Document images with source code
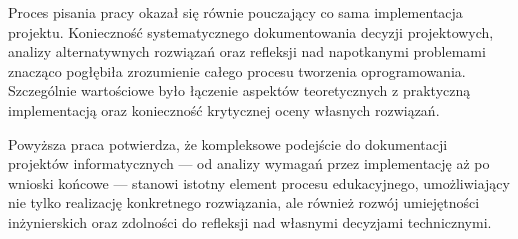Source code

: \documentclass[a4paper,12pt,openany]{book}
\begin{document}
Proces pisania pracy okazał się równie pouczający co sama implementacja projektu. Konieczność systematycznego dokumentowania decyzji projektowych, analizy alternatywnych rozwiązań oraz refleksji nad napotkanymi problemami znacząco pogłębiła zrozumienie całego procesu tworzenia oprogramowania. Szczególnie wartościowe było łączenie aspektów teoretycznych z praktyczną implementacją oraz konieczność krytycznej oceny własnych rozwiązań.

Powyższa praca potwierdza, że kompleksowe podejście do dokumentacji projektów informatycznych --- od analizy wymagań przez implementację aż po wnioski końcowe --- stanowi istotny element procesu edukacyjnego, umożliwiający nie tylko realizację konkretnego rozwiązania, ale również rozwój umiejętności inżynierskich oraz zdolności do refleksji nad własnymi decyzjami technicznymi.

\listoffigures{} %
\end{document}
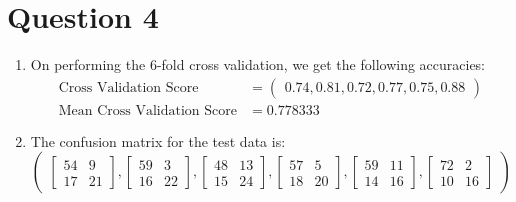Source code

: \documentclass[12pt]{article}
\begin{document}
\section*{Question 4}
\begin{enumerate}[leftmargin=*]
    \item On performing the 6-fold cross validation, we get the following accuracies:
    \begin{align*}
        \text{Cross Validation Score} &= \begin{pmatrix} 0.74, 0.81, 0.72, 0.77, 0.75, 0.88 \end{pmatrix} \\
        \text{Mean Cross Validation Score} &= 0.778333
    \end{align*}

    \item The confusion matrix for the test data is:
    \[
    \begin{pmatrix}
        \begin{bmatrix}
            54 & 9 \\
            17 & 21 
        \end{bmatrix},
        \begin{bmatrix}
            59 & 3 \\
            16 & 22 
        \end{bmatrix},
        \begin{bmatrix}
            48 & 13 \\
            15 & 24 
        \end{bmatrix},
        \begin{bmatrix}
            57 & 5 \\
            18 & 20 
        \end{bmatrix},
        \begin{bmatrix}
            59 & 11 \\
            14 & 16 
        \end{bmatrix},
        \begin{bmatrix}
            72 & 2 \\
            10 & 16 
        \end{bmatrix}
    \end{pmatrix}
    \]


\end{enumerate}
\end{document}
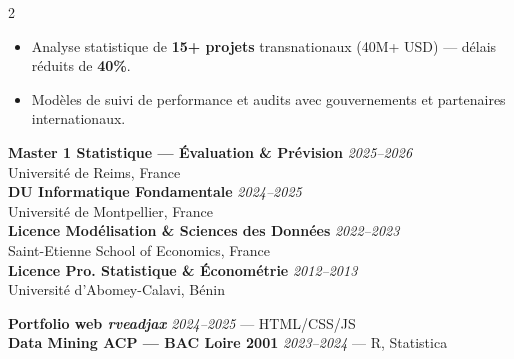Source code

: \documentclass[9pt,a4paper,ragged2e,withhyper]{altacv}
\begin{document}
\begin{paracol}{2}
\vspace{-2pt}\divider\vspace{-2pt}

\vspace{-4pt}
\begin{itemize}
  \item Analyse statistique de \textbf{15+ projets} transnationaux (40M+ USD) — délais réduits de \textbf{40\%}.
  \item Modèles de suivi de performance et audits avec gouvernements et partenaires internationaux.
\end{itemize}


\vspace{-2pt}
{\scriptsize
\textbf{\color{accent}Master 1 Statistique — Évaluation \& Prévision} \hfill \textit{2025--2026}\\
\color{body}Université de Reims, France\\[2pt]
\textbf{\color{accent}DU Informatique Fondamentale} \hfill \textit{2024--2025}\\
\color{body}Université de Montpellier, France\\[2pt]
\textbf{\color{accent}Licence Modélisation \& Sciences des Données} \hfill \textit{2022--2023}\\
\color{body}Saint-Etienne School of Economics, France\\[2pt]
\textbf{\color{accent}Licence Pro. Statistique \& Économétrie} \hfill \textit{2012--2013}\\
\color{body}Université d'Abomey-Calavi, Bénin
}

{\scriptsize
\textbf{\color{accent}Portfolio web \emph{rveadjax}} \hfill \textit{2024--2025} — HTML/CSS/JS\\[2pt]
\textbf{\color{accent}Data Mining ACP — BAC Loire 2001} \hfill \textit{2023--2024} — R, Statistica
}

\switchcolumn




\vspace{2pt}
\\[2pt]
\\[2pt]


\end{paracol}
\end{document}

= About this exercise =
Lines that contain "Score" should be pulled from the entries above and reported.

= Written response =
        \text{Cross Validation Score} &= \begin{pmatrix} 0.74, 0.81, 0.72, 0.77, 0.75, 0.88 \end{pmatrix} \\
        \text{Mean Cross Validation Score} &= 0.778333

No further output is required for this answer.